Each entry must appear in the answer exactly as written.

THE DATA |

Segment Open

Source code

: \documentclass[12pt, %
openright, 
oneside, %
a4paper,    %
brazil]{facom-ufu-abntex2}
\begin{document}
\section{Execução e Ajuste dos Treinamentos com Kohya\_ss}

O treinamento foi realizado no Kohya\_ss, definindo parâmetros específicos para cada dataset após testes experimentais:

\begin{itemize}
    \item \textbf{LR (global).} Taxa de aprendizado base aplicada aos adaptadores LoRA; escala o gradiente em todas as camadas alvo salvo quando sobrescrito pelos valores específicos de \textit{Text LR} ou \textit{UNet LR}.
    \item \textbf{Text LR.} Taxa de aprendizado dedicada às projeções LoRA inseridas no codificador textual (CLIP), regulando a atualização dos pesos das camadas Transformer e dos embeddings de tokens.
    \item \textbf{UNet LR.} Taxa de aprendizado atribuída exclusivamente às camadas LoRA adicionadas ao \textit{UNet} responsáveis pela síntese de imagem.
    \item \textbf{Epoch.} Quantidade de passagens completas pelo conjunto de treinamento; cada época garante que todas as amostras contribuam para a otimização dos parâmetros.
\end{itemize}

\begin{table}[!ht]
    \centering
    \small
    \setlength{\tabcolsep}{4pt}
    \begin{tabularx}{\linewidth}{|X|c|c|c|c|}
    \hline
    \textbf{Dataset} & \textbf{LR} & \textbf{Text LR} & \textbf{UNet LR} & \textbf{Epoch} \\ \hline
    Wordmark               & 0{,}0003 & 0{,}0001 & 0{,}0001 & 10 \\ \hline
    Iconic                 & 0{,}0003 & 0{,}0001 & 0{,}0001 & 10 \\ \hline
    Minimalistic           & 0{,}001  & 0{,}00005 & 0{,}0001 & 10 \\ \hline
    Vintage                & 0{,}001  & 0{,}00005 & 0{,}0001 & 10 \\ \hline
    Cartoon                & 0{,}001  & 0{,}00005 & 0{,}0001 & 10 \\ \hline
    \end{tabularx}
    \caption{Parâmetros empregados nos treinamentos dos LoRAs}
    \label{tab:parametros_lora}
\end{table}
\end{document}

Segment Closed

ANSWER TO THE EXERCISE |
Source code

: \documentclass[12pt, %
openright, 
oneside, %
a4paper,    %
brazil]{facom-ufu-abntex2}
\begin{document}
\section{Execução e Ajuste dos Treinamentos com Kohya\_ss}

O treinamento foi realizado no Kohya\_ss, definindo parâmetros específicos para cada dataset após testes experimentais:

\begin{itemize}
    \item \textbf{LR (global).} Taxa de aprendizado base aplicada aos adaptadores LoRA; escala o gradiente em todas as camadas alvo salvo quando sobrescrito pelos valores específicos de \textit{Text LR} ou \textit{UNet LR}.
    \item \textbf{Text LR.} Taxa de aprendizado dedicada às projeções LoRA inseridas no codificador textual (CLIP), regulando a atualização dos pesos das camadas Transformer e dos embeddings de tokens.
    \item \textbf{UNet LR.} Taxa de aprendizado atribuída exclusivamente às camadas LoRA adicionadas ao \textit{UNet} responsáveis pela síntese de imagem.
    \item \textbf{Epoch.} Quantidade de passagens completas pelo conjunto de treinamento; cada época garante que todas as amostras contribuam para a otimização dos parâmetros.
\end{itemize}

\begin{table}[!ht]
    \centering
    \small
    \setlength{\tabcolsep}{4pt}
    \begin{tabularx}{\linewidth}{|X|c|c|c|c|}
    \hline
    \textbf{Dataset} & \textbf{LR} & \textbf{Text LR} & \textbf{UNet LR} & \textbf{Epoch} \\ \hline
    Wordmark               & 0{,}0003 & 0{,}0001 & 0{,}0001 & 10 \\ \hline
    Iconic                 & 0{,}0003 & 0{,}0001 & 0{,}0001 & 10 \\ \hline
    Minimalistic           & 0{,}001  & 0{,}00005 & 0{,}0001 & 10 \\ \hline
    Vintage                & 0{,}001  & 0{,}00005 & 0{,}0001 & 10 \\ \hline
    Cartoon                & 0{,}001  & 0{,}00005 & 0{,}0001 & 10 \\ \hline
    \end{tabularx}
    \caption{Parâmetros empregados nos treinamentos dos LoRAs}
    \label{tab:parametros_lora}
\end{table}
\end{document}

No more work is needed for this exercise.